Flying into Charlotte, North Carolina for the first time, watching the lush green carpet of vegetation roll out to the horizon, I was struck by the double-edged sword of such abundant and fertile land. I was there to attend the Southern Obesity Summit as a representative of National PTA, and the term “Plague of Plenty” seemed to resonate as we touched down amid blue skies and a deep, moist green rarely seen in drought-stricken Texas. As many of you know, the American South is at the frontline of the “Obesity Epidemic,” both in term of it impacts and innovative solutions. With representatives from government, nonprofits and health-related businesses attending the Summit, there would be lots of opportunities to learn, to collaborate and to be inspired. Most of all, this year’s focus on youth advocates promised a fresh perspective and, especially for PTA, a new model of engagement to bring more young people into the process.

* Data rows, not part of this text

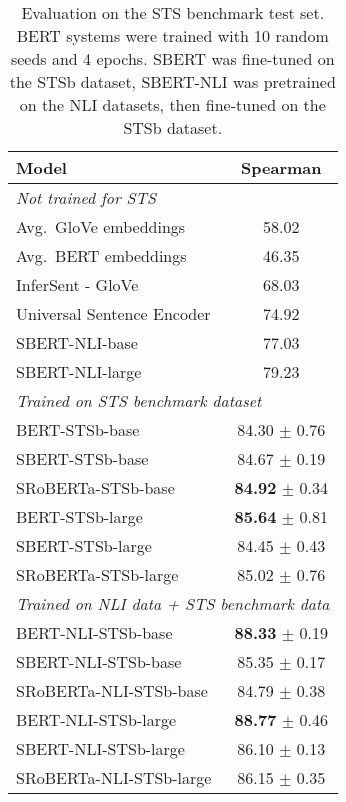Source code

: \documentclass[11pt,a4paper]{article}
\begin{document}
\begin{table}[h]
	\centering 
	\footnotesize
	\begin{tabular}{|l|c|}
		\hline
		\textbf{Model} & \textbf{Spearman} \\ \hline
		\multicolumn{2}{|l|}{\textit{Not trained for STS}} \\ \hline
		Avg.\ GloVe embeddings & 58.02\\
		Avg.\ BERT embeddings &  46.35\\
		InferSent - GloVe &  68.03 \\
		Universal Sentence Encoder &  74.92\\
		SBERT-NLI-base  &  77.03\\
		SBERT-NLI-large & 79.23 \\ \hline 
		\multicolumn{2}{|l|}{\textit{Trained on STS benchmark dataset}} \\ \hline
		BERT-STSb-base & 84.30 $\pm$ 0.76  \\
		SBERT-STSb-base & 84.67 $\pm$ 0.19 \\ 
		SRoBERTa-STSb-base & \textbf{84.92} $\pm$ 0.34 \\ \hline 
		
		BERT-STSb-large  & \textbf{85.64} $\pm$ 0.81 \\ 
		SBERT-STSb-large & 84.45 $\pm$ 0.43 \\ 
		SRoBERTa-STSb-large & 85.02 $\pm$ 0.76 \\ \hline 
		
		\multicolumn{2}{|l|}{\textit{Trained on NLI data + STS benchmark data}} \\ \hline
		
		BERT-NLI-STSb-base & \textbf{88.33} $\pm$ 0.19 \\ 
		SBERT-NLI-STSb-base & 85.35 $\pm$ 0.17 \\ 
		SRoBERTa-NLI-STSb-base & 84.79 $\pm$ 0.38 \\ \hline
		
		BERT-NLI-STSb-large & \textbf{88.77} $\pm$ 0.46 \\ 
		SBERT-NLI-STSb-large & 86.10 $\pm$ 0.13  \\
		SRoBERTa-NLI-STSb-large & 86.15 $\pm$ 0.35 \\ \hline 
	\end{tabular}
	\caption{Evaluation on the STS benchmark test set. BERT systems were trained with 10 random seeds and 4 epochs. SBERT was fine-tuned on the STSb dataset, SBERT-NLI was pretrained on the NLI datasets, then fine-tuned on the STSb dataset. }
	\label{table_stsb}
\end{table}
\end{document}
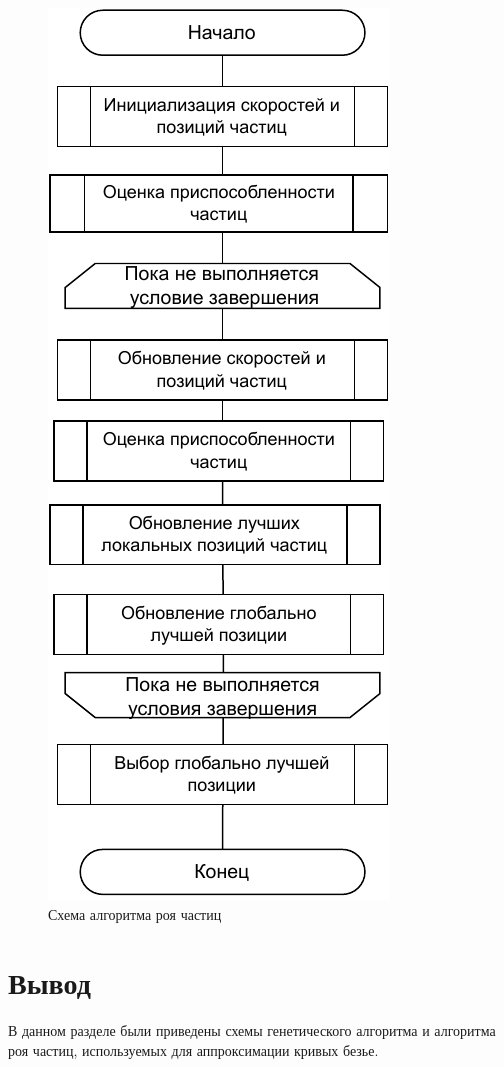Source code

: \documentclass[12pt]{report}
\begin{document}
\begin{figure}[h!]
  \centering
  \includegraphics[scale = 0.9]{algo_pso.pdf}
  \caption{Схема алгоритма роя частиц}
  \label{fig:algo_pso}
\end{figure}

\section*{Вывод}
В данном разделе были приведены схемы генетического алгоритма и алгоритма роя частиц, используемых для аппроксимации кривых безье.
\end{document}
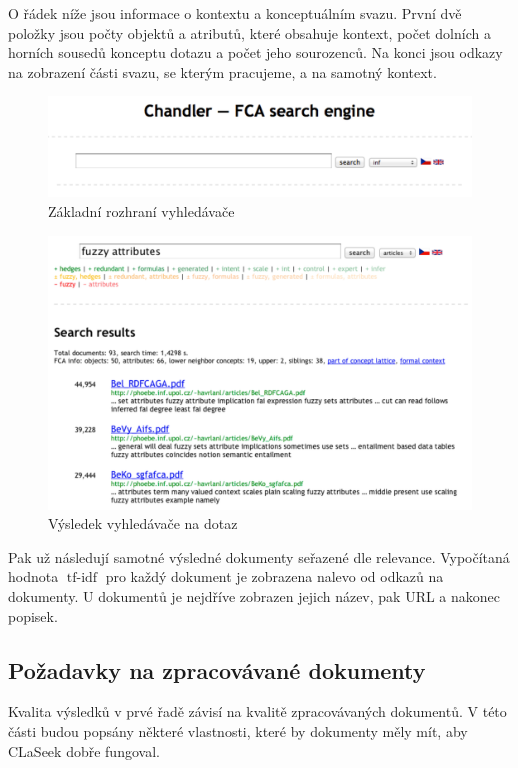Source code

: \documentclass[12pt]{article}
\newcommand{\name}{CLaSeek}
\newcommand{\ssection}[1]{\subsection{#1}}
\DeclareMathOperator{\tfidf}{tf-idf}
\begin{document}
O řádek níže jsou informace o kontextu a konceptuálním svazu. První dvě položky jsou počty objektů a atributů, které obsahuje kontext, počet dolních a horních sousedů konceptu dotazu a počet jeho sourozenců. Na konci jsou odkazy na zobrazení části svazu, se kterým pracujeme, a na samotný kontext.

\begin{figure}
  \centering
  \includegraphics[width=14cm]{obrazky/gui-zakladni.pdf}
  \caption{Základní rozhraní vyhledávače}
  \label{fig.gui.empty}
\end{figure}

\begin{figure}
  \centering
  \includegraphics[width=14cm]{obrazky/gui-result1.pdf}
  \caption{Výsledek vyhledávače na dotaz }
  \label{fig.gui.result1}
\end{figure}

Pak už následují samotné výsledné dokumenty seřazené dle relevance. Vypočítaná hodnota $\tfidf$ pro každý dokument je zobrazena nalevo od odkazů na dokumenty. U dokumentů je nejdříve zobrazen jejich název, pak URL a nakonec popisek. 

\ssection{Požadavky na zpracovávané dokumenty}
Kvalita výsledků v prvé řadě závisí na kvalitě zpracovávaných dokumentů. V této části budou popsány některé vlastnosti, které by dokumenty měly mít, aby \name{} dobře fungoval. 
\end{document}
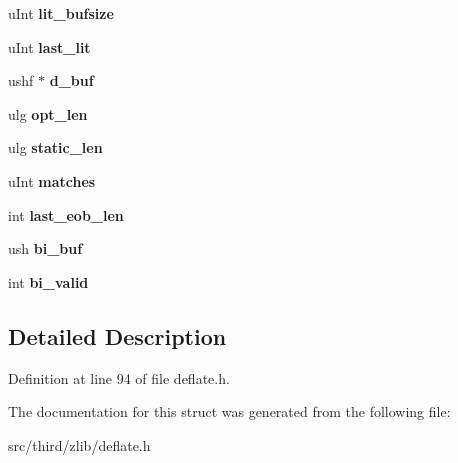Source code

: \begin{DoxyCompactItemize}
\item 
\hypertarget{structdeflate__state_ae4b037b30b470139d10db74e41ffecd9}{u\-Int {\bfseries lit\-\_\-bufsize}}\label{d3/df8/structdeflate__state_ae4b037b30b470139d10db74e41ffecd9}

\item 
\hypertarget{structdeflate__state_af155246f32f2c67278af10673aa61e9c}{u\-Int {\bfseries last\-\_\-lit}}\label{d3/df8/structdeflate__state_af155246f32f2c67278af10673aa61e9c}

\item 
\hypertarget{structdeflate__state_a0826f7358a8ea817a0541462e387306a}{ushf $\ast$ {\bfseries d\-\_\-buf}}\label{d3/df8/structdeflate__state_a0826f7358a8ea817a0541462e387306a}

\item 
\hypertarget{structdeflate__state_a6c96a5f4892f70250e3f024e746676cc}{ulg {\bfseries opt\-\_\-len}}\label{d3/df8/structdeflate__state_a6c96a5f4892f70250e3f024e746676cc}

\item 
\hypertarget{structdeflate__state_abf59dc43ff40f205982b9abe00a7f1e7}{ulg {\bfseries static\-\_\-len}}\label{d3/df8/structdeflate__state_abf59dc43ff40f205982b9abe00a7f1e7}

\item 
\hypertarget{structdeflate__state_a63fd307778454e88756275c9cf95cb60}{u\-Int {\bfseries matches}}\label{d3/df8/structdeflate__state_a63fd307778454e88756275c9cf95cb60}

\item 
\hypertarget{structdeflate__state_a0eb91ea4af2929da63ea6a2c5014a760}{int {\bfseries last\-\_\-eob\-\_\-len}}\label{d3/df8/structdeflate__state_a0eb91ea4af2929da63ea6a2c5014a760}

\item 
\hypertarget{structdeflate__state_ace11da3a5005bdc05961139e379985ef}{ush {\bfseries bi\-\_\-buf}}\label{d3/df8/structdeflate__state_ace11da3a5005bdc05961139e379985ef}

\item 
\hypertarget{structdeflate__state_a8d0532cf7ccbadb87566c13e247e5f78}{int {\bfseries bi\-\_\-valid}}\label{d3/df8/structdeflate__state_a8d0532cf7ccbadb87566c13e247e5f78}

\end{DoxyCompactItemize}


\subsection{Detailed Description}


Definition at line 94 of file deflate.\-h.



The documentation for this struct was generated from the following file\-:\begin{DoxyCompactItemize}
\item 
src/third/zlib/deflate.\-h\end{DoxyCompactItemize}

So, the potential for me to learn and partner, and to bring those connections back to PTA, was not unexpected. But I will confess to being totally amazed by the level of interest in PTA and the role of parents in the process of fighting obesity. I could not cross a hallway or lobby without one conversation after another with leaders who were interested in partnering with PTA. From the USDA to physical activity advocates to health professionals, PTA was seen as a critical partner at every turn. And, in truth, it is! Because without parent engagement, without the support of families and schools, we will not be able to turn the tide of this “Plague of Plenty.” The work we do as volunteer advocates and as parents is critical to creating a healthy environment where our children can succeed in school, and in life. I know those are very big goals, but we can only lead from the front. Here are a few take-aways you may find useful.

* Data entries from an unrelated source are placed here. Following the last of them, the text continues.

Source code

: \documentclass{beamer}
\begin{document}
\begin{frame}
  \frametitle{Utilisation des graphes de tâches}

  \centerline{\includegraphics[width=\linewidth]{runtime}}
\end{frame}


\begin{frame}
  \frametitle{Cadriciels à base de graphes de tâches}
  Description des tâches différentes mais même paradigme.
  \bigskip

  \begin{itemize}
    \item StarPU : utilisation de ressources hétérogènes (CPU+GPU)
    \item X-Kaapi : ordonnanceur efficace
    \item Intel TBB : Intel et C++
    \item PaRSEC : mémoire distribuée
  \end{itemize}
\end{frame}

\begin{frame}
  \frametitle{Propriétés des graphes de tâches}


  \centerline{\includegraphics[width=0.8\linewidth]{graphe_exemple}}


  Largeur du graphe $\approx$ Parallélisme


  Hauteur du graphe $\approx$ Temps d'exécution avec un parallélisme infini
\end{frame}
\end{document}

1. The mayor’s roundtable discussion was positively enlightening. Mayor Anthony Foxx of Charlotte, North Carolina; Mayor Karl Dean of Nashville, Tennessee; and Mayor Chip Johnson of Hernando, Mississippi shared their successes and their motivation for becoming healthy community crusaders. One thing they all agreed upon: Policymakers (read: politicians) need more than just a personal conviction that healthy communities are more successful; they need STATISTICS. Changing zoning laws, spending money on parks and green space, requiring government agencies to serve healthy food all require political will and public money, and evidence-based policies are always an easier sell.

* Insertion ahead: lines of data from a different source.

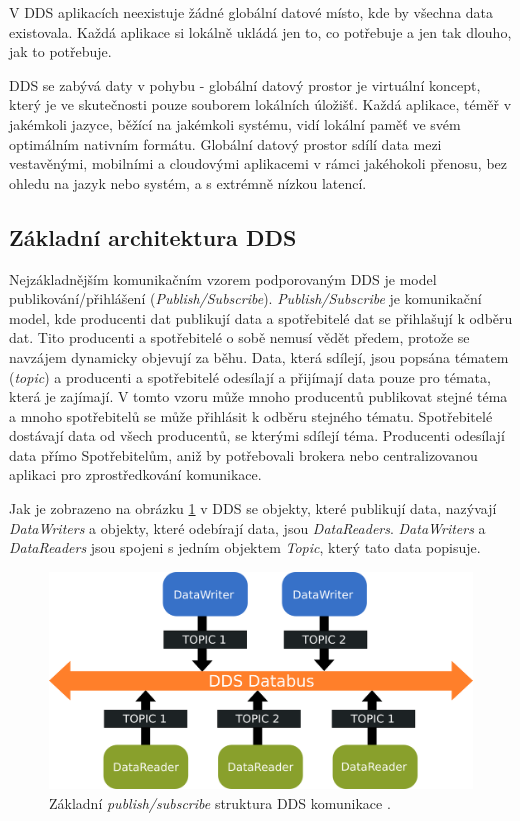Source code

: V \acs{DDS} aplikacích neexistuje žádné globální datové místo, kde by všechna data existovala. Každá aplikace si lokálně ukládá jen to, co potřebuje a jen tak dlouho, jak to potřebuje. \cite{DDS_Main}

\acs{DDS} se zabývá daty v pohybu - globální datový prostor je virtuální koncept, který je ve skutečnosti pouze souborem lokálních úložišť. Každá aplikace, téměř v jakémkoli jazyce, běžící na jakémkoli systému, vidí lokální paměť ve svém optimálním nativním formátu. Globální datový prostor sdílí data mezi vestavěnými, mobilními a cloudovými aplikacemi v rámci jakéhokoli přenosu, bez ohledu na jazyk nebo systém, a s extrémně nízkou latencí.

\subsection{Základní architektura \acs{DDS}}

Nejzákladnějším komunikačním vzorem podporovaným \acs{DDS} je model publikování/přihlášení (\textit{Publish/Subscribe}). \textit{Publish/Subscribe} je komunikační model, kde producenti dat publikují data a spotřebitelé dat se přihlašují k odběru dat. Tito producenti a spotřebitelé o sobě nemusí vědět předem, protože se navzájem dynamicky objevují za běhu. Data, která sdílejí, jsou popsána tématem (\textit{topic}) a producenti a spotřebitelé odesílají a přijímají data pouze pro témata, která je zajímají. V tomto vzoru může mnoho producentů publikovat stejné téma a mnoho spotřebitelů se může přihlásit k odběru stejného tématu. Spotřebitelé dostávají data od všech producentů, se kterými sdílejí téma. Producenti odesílají data přímo Spotřebitelům, aniž by potřebovali brokera nebo centralizovanou aplikaci pro zprostředkování komunikace. \cite{DDS_PubSub}

Jak je zobrazeno na obrázku \ref{fig:DDSarch} v \acs{DDS} se objekty, které publikují data, nazývají \textit{DataWriters} a objekty, které odebírají data, jsou \textit{DataReaders}. \textit{DataWriters} a \textit{DataReaders} jsou spojeni s jedním objektem \textit{Topic}, který tato data popisuje.

\begin{figure}[!ht]
  \begin{center}
    \includegraphics[scale=0.35]{obrazky/DDS2}
  \end{center}
  \caption[Základní \textit{publish/subscribe} struktura \acs{DDS} komunikace]{Základní \textit{publish/subscribe} struktura \acs{DDS} komunikace \cite{DDS_PubSub}.}
  \label{fig:DDSarch}
\end{figure}

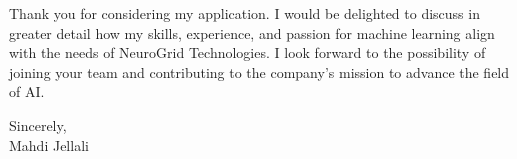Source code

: \documentclass[letterpaper,11pt]{article}
\begin{document}
    Thank you for considering my application. I would be delighted to discuss in greater detail how my skills, experience, and passion for machine learning align with the needs of NeuroGrid Technologies. I look forward to the possibility of joining your team and contributing to the company's mission to advance the field of AI.

    Sincerely,\\[12pt]

    Mahdi Jellali
\end{document}
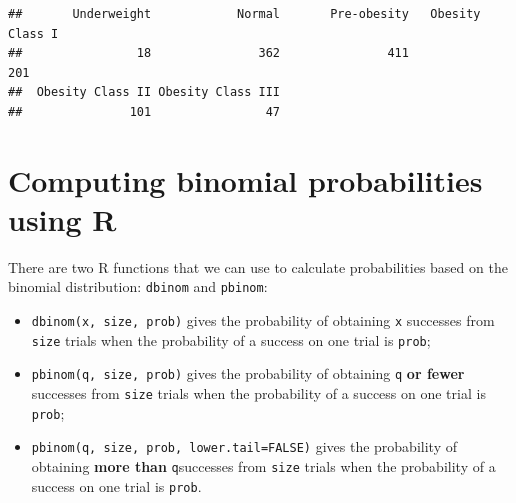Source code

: \documentclass[
]{memoir}
\newenvironment{Shaded}{\begin{snugshade}}{\end{snugshade}}
\newcommand{\AttributeTok}[1]{\textcolor[rgb]{0.77,0.63,0.00}{#1}}
\newcommand{\ConstantTok}[1]{\textcolor[rgb]{0.00,0.00,0.00}{#1}}
\newcommand{\DecValTok}[1]{\textcolor[rgb]{0.00,0.00,0.81}{#1}}
\newcommand{\FloatTok}[1]{\textcolor[rgb]{0.00,0.00,0.81}{#1}}
\newcommand{\FunctionTok}[1]{\textcolor[rgb]{0.00,0.00,0.00}{#1}}
\newcommand{\NormalTok}[1]{#1}
\newcommand{\OtherTok}[1]{\textcolor[rgb]{0.56,0.35,0.01}{#1}}
\newcommand{\SpecialCharTok}[1]{\textcolor[rgb]{0.00,0.00,0.00}{#1}}
\newcommand{\StringTok}[1]{\textcolor[rgb]{0.31,0.60,0.02}{#1}}
\providecommand{\tightlist}{%
  \setlength{\itemsep}{0pt}\setlength{\parskip}{0pt}}
\begin{document}
\begin{Shaded}
\end{Shaded}

\begin{verbatim}
##       Underweight            Normal       Pre-obesity   Obesity Class I 
##                18               362               411               201 
##  Obesity Class II Obesity Class III 
##               101                47
\end{verbatim}

\hypertarget{computing-binomial-probabilities-using-r}{%
\section{Computing binomial probabilities using R}\label{computing-binomial-probabilities-using-r}}

There are two R functions that we can use to calculate probabilities based on the binomial distribution: \texttt{dbinom} and \texttt{pbinom}:

\begin{itemize}
\tightlist
\item
  \texttt{dbinom(x,\ size,\ prob)} gives the probability of obtaining \texttt{x} successes from \texttt{size} trials when the probability of a success on one trial is \texttt{prob};
\item
  \texttt{pbinom(q,\ size,\ prob)} gives the probability of obtaining \texttt{q} \textbf{or fewer} successes from \texttt{size} trials when the probability of a success on one trial is \texttt{prob};
\item
  \texttt{pbinom(q,\ size,\ prob,\ lower.tail=FALSE)} gives the probability of obtaining \textbf{more than} \texttt{q}successes from \texttt{size} trials when the probability of a success on one trial is \texttt{prob}.
\end{itemize}
\end{document}
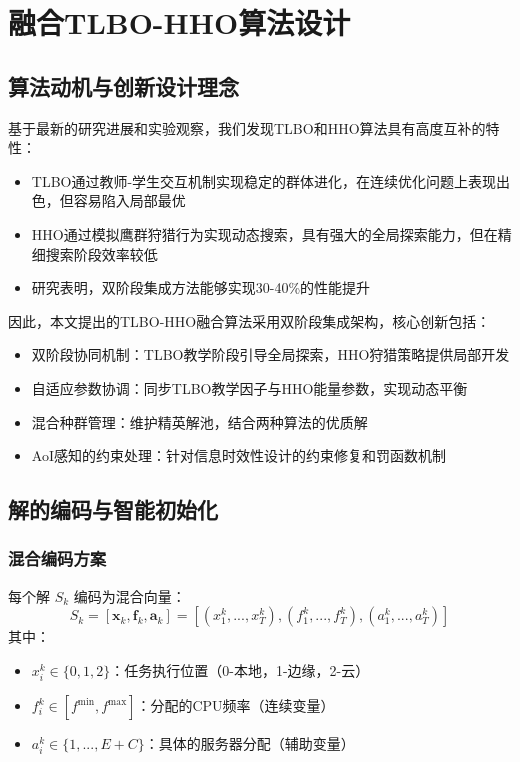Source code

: \documentclass[conference]{IEEEtran}
\begin{document}
\section{融合TLBO-HHO算法设计}
\subsection{算法动机与创新设计理念}
基于最新的研究进展和实验观察，我们发现TLBO和HHO算法具有高度互补的特性：
\begin{itemize}
    \item TLBO通过教师-学生交互机制实现稳定的群体进化，在连续优化问题上表现出色，但容易陷入局部最优
    \item HHO通过模拟鹰群狩猎行为实现动态搜索，具有强大的全局探索能力，但在精细搜索阶段效率较低
    \item 研究表明，双阶段集成方法能够实现30-40\%的性能提升
\end{itemize}

因此，本文提出的TLBO-HHO融合算法采用双阶段集成架构，核心创新包括：
\begin{itemize}
    \item 双阶段协同机制：TLBO教学阶段引导全局探索，HHO狩猎策略提供局部开发
    \item 自适应参数协调：同步TLBO教学因子与HHO能量参数，实现动态平衡
    \item 混合种群管理：维护精英解池，结合两种算法的优质解
    \item AoI感知的约束处理：针对信息时效性设计的约束修复和罚函数机制
\end{itemize}

\subsection{解的编码与智能初始化}
\subsubsection{混合编码方案}
每个解 $S_k$ 编码为混合向量：
\begin{equation}
S_k = [\mathbf{x}_k, \mathbf{f}_k, \mathbf{a}_k] = [(x_1^k, ..., x_T^k), (f_1^k, ..., f_T^k), (a_1^k, ..., a_T^k)]
\end{equation}
其中：
\begin{itemize}
    \item $x_i^k \in \{0, 1, 2\}$：任务执行位置（0-本地，1-边缘，2-云）
    \item $f_i^k \in [f^{\min}, f^{\max}]$：分配的CPU频率（连续变量）
    \item $a_i^k \in \{1, ..., E+C\}$：具体的服务器分配（辅助变量）
\end{itemize}
\end{document}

2. Engaging not just parents, but also YOUTH, is the way forward in middle and high schools. Not only is this strategy more effective—city officials, school boards and local principals seem to be much more receptive to student-led initiatives—it also creates the advocates of tomorrow. Besides, we all know that our young people will not eat their veggies just because we say so, but they will lead the way if we teach them why.
3. Don’t forget local healthcare partners! Doctors and nurses went out of their way to offer the hand of partnership, and each of them asked only to be invited to share their knowledge and passion for child health with their local schools. Extend the invitation, please. This can be as simple as an opportunity to present at a PTA meeting, sponsor a table at a Family Fitness Night, donate to a Fun Run—there are lots of possibilities, and most healthcare providers would jump at the chance to support their local schools and promote their life’s work at the same time.
Next year’s Southern Obesity Summit will be hosted in Nashville, Tennessee, and I hope to be there and to bring you another report of great ideas and wonderful collaborations, maybe set to music. Would “Plague of Plenty” work as a country song?